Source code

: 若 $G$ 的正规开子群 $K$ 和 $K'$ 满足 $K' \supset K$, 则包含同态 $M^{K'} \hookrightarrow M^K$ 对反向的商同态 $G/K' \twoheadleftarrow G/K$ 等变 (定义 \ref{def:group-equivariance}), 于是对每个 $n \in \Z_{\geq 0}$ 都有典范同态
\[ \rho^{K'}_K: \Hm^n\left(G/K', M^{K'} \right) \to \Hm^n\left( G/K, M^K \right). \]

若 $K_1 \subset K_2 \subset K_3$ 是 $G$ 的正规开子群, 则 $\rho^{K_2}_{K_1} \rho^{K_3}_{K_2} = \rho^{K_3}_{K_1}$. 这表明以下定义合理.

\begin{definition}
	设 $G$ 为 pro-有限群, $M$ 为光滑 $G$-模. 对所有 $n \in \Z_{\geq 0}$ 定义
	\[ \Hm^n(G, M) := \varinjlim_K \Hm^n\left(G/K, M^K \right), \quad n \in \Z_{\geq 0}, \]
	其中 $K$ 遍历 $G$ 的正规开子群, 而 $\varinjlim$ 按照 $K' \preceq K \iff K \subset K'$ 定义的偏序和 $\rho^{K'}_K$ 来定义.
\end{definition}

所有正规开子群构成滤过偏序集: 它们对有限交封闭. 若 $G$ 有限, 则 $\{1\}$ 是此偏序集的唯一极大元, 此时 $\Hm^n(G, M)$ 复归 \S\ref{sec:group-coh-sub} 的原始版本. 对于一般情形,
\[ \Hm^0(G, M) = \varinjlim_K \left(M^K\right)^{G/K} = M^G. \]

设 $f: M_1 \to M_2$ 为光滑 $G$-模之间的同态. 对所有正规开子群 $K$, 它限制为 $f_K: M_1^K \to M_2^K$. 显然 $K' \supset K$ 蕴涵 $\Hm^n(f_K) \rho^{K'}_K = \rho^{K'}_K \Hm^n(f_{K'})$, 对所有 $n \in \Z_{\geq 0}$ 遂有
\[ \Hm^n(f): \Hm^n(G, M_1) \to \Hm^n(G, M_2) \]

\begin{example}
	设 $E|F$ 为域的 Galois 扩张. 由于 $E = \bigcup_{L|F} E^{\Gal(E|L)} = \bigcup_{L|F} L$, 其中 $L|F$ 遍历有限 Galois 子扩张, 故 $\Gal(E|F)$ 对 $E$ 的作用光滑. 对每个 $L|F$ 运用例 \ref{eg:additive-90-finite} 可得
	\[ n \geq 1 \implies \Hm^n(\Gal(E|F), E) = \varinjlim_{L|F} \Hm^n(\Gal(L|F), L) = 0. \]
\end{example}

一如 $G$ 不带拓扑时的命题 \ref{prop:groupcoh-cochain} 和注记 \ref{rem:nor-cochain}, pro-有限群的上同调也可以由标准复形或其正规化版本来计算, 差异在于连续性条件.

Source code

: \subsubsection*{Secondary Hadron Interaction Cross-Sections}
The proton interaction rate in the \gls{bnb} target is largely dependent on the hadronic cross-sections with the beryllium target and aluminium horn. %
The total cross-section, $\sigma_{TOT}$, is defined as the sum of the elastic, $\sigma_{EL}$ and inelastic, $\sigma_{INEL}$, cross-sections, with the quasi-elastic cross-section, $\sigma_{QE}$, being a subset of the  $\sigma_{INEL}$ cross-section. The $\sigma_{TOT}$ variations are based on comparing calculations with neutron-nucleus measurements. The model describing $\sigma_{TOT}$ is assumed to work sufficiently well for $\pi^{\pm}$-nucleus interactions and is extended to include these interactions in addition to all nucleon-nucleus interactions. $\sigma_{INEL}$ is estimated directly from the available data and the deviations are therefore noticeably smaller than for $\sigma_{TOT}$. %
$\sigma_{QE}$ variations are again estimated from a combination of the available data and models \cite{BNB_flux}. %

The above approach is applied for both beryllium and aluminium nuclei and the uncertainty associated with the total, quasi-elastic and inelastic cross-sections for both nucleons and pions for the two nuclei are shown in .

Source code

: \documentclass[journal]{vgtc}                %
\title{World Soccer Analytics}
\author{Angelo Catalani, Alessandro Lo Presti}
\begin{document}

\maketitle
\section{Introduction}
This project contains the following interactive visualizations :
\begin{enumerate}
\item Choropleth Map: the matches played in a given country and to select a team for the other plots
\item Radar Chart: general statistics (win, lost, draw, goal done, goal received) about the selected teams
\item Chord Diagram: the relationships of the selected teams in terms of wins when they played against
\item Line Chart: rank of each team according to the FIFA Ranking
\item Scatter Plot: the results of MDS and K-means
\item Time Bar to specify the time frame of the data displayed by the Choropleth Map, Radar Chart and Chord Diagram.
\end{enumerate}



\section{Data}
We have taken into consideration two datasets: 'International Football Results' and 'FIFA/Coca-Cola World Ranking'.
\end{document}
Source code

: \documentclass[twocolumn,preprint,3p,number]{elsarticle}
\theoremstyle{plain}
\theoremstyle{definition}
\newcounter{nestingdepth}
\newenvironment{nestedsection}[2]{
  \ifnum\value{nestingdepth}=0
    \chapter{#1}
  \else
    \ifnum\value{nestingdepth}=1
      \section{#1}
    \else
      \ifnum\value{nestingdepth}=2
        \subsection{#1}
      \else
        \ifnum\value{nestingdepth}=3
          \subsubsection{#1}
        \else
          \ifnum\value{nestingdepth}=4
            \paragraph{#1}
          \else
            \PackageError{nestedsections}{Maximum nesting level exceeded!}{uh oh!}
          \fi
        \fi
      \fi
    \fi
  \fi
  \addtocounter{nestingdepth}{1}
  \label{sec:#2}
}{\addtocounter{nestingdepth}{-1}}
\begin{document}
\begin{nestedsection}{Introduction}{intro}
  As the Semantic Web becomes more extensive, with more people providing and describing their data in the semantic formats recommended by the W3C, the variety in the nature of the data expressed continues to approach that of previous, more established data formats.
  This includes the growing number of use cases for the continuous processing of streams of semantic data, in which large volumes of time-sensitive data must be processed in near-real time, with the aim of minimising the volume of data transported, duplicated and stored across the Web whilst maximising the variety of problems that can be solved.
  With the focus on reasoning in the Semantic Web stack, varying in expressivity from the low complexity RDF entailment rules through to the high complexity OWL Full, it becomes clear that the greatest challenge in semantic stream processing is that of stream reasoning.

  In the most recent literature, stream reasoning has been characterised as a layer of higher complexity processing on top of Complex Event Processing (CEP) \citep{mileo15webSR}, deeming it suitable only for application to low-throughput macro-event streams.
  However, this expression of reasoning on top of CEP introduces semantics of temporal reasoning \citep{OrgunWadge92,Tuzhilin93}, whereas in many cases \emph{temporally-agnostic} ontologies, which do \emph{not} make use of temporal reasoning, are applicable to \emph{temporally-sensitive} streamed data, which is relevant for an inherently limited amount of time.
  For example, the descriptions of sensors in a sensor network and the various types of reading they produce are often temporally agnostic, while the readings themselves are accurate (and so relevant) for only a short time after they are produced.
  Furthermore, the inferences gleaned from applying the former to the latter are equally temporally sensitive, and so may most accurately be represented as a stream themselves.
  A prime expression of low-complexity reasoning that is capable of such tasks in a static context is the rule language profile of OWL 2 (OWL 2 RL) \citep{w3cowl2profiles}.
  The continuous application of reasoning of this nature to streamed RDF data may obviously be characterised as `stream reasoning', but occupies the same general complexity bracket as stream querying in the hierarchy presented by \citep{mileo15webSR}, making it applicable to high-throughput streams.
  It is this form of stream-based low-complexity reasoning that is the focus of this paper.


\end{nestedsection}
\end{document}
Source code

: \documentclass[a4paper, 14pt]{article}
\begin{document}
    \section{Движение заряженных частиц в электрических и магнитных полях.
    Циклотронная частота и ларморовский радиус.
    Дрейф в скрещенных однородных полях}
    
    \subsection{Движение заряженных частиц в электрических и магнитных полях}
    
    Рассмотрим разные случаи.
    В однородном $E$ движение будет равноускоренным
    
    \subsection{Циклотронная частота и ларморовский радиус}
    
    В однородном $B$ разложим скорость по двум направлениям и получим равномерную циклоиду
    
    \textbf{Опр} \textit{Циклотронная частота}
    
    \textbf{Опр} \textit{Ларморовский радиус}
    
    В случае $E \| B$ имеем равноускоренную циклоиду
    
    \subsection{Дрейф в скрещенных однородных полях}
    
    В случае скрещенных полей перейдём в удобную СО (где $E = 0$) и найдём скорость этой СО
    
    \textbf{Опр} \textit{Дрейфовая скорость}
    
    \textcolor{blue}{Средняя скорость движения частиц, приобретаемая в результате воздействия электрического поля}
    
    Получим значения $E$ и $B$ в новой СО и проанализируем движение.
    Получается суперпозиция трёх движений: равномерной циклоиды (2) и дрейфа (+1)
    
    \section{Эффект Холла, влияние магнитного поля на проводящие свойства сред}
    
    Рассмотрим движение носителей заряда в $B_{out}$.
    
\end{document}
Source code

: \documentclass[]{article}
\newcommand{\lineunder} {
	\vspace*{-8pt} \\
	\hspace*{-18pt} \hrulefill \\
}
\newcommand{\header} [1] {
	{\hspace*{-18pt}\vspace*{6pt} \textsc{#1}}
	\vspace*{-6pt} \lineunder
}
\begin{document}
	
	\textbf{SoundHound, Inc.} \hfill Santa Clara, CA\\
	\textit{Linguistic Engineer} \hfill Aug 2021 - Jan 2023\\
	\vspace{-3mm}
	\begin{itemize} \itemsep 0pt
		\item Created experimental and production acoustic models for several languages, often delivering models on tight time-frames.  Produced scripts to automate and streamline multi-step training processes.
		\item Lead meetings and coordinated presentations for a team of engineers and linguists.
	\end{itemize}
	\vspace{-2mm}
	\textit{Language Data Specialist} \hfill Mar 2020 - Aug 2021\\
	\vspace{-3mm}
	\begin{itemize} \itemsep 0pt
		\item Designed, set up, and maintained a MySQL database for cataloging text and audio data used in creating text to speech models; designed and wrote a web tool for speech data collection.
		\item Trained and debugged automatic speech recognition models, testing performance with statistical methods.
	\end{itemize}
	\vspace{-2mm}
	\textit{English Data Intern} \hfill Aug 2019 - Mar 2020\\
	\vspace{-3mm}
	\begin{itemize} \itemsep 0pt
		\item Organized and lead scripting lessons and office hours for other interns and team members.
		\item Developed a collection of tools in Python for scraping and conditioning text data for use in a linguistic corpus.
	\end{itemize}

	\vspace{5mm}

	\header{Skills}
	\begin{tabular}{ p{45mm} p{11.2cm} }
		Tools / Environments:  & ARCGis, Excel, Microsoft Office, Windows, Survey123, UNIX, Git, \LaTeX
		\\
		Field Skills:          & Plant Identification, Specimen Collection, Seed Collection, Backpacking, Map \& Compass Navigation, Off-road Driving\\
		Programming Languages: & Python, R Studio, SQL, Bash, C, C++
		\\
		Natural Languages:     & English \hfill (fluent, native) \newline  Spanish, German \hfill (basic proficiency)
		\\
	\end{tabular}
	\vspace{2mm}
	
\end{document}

◇ ◇ ◇ ◇ ◇ ◇ ◇

Exercise details
Return every line of the preceding records in which the word "Choropleth" appears.

Response area
\item Choropleth Map: the matches played in a given country and to select a team for the other plots
\item Time Bar to specify the time frame of the data displayed by the Choropleth Map, Radar Chart and Chord Diagram.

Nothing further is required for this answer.